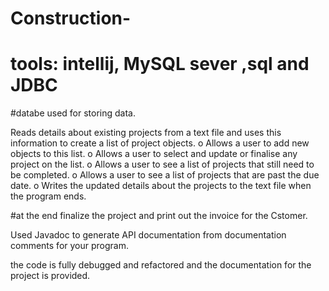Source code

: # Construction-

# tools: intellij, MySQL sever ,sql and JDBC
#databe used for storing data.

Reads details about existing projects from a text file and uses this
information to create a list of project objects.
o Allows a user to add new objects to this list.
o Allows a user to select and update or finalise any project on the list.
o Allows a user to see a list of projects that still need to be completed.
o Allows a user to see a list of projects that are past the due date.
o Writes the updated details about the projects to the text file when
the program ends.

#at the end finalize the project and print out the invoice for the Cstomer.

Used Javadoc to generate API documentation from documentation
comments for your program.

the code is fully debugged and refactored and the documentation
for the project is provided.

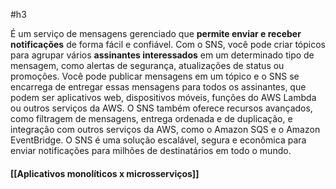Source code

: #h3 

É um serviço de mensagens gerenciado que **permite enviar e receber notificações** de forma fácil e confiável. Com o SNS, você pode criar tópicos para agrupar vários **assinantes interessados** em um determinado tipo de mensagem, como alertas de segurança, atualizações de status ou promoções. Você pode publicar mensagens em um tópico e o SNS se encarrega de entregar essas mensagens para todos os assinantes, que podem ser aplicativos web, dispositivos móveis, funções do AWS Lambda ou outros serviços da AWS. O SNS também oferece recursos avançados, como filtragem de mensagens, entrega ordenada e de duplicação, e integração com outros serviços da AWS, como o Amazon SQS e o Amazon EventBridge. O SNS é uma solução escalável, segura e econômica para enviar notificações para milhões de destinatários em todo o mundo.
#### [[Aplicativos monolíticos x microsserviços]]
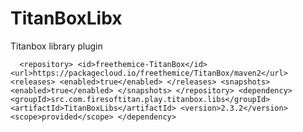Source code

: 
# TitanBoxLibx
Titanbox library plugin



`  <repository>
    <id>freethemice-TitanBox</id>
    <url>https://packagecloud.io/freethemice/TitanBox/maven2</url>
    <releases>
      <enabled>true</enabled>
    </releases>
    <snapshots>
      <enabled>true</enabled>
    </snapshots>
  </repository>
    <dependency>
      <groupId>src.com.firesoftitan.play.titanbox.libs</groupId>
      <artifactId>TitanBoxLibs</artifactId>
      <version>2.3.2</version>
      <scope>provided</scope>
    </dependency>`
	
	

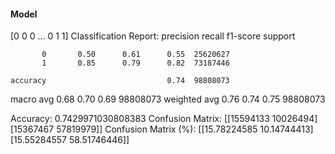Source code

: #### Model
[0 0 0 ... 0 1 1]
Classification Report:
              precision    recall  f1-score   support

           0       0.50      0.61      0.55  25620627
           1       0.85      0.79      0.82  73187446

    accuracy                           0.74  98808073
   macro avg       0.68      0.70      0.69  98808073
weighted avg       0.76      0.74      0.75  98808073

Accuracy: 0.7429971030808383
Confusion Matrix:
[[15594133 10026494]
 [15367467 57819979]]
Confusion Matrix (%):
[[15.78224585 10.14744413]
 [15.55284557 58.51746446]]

How to complete this task:
No pictures belong in the copy. Repeat the listing above exactly.

Task answer:
Source code

: # Construction-

# tools: intellij, MySQL sever ,sql and JDBC
#databe used for storing data.

Reads details about existing projects from a text file and uses this
information to create a list of project objects.
o Allows a user to add new objects to this list.
o Allows a user to select and update or finalise any project on the list.
o Allows a user to see a list of projects that still need to be completed.
o Allows a user to see a list of projects that are past the due date.
o Writes the updated details about the projects to the text file when
the program ends.

#at the end finalize the project and print out the invoice for the Cstomer.

Used Javadoc to generate API documentation from documentation
comments for your program.

the code is fully debugged and refactored and the documentation
for the project is provided.

Source code

: #h3 

É um serviço de mensagens gerenciado que **permite enviar e receber notificações** de forma fácil e confiável. Com o SNS, você pode criar tópicos para agrupar vários **assinantes interessados** em um determinado tipo de mensagem, como alertas de segurança, atualizações de status ou promoções. Você pode publicar mensagens em um tópico e o SNS se encarrega de entregar essas mensagens para todos os assinantes, que podem ser aplicativos web, dispositivos móveis, funções do AWS Lambda ou outros serviços da AWS. O SNS também oferece recursos avançados, como filtragem de mensagens, entrega ordenada e de duplicação, e integração com outros serviços da AWS, como o Amazon SQS e o Amazon EventBridge. O SNS é uma solução escalável, segura e econômica para enviar notificações para milhões de destinatários em todo o mundo.
#### [[Aplicativos monolíticos x microsserviços]]
Source code

: 
# TitanBoxLibx
Titanbox library plugin



`  <repository>
    <id>freethemice-TitanBox</id>
    <url>https://packagecloud.io/freethemice/TitanBox/maven2</url>
    <releases>
      <enabled>true</enabled>
    </releases>
    <snapshots>
      <enabled>true</enabled>
    </snapshots>
  </repository>
    <dependency>
      <groupId>src.com.firesoftitan.play.titanbox.libs</groupId>
      <artifactId>TitanBoxLibs</artifactId>
      <version>2.3.2</version>
      <scope>provided</scope>
    </dependency>`
	
	

Source code

: #### Model
[0 0 0 ... 0 1 1]
Classification Report:
              precision    recall  f1-score   support

           0       0.50      0.61      0.55  25620627
           1       0.85      0.79      0.82  73187446

    accuracy                           0.74  98808073
   macro avg       0.68      0.70      0.69  98808073
weighted avg       0.76      0.74      0.75  98808073

Accuracy: 0.7429971030808383
Confusion Matrix:
[[15594133 10026494]
 [15367467 57819979]]
Confusion Matrix (%):
[[15.78224585 10.14744413]
 [15.55284557 58.51746446]]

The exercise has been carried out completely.